This is a good one which has happened to a friend of mine.
She owned a property subject to a mortgage to one bank and a charging order in favour of another. Even though it would have had to have been paid anyway, she instructed her solicitor that the amount owing in respect of the charging order was to be paid out of the proceeds of sale. On completion (at the end of last year) the solicitor accounted to her and she did not bother to look at the completion statement - she is that sort of person. Anyway, she has exhausted what she received paying off other debts and carrying out property maintenance and currently has no funds to discharge the charing order. She has just received a letter from the bank's solicitor asking what her plans are to repay the debt. Upon investigation it appears that somehow or other the charging order was not cleared off on completion and the new owner has it on his title. It is not known at this stage if my friend's solicitor gave an undertaking to discharge the charging order.
If an undertaking was given my friend's solicitor would have to clear the charge, but presumably he can recover the amount (? less any interest which has been added since completion) from my friend.
If no undertaking was given then the buyer can insist that his solicitor clears the charge, but presumably the solicitor can recover the amount (? less any interest which has been added since completion) from my friend.

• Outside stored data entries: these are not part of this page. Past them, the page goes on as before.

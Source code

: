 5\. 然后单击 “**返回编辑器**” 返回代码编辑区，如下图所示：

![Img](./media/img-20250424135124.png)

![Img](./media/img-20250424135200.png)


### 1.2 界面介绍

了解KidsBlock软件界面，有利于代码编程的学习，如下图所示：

The interesting question, perhaps unlikely to arise since one solicitor or the other will have to clear the charge, is whether if the charge were not discharged the bank would be entitled to an order for sale even though the value is small compared to the value of the property. The argument would be that the bank expected to get paid on a sale and it is not its fault if the owner failed to ensure it was repaid. If an order is not given a charging order is effectively no security at all.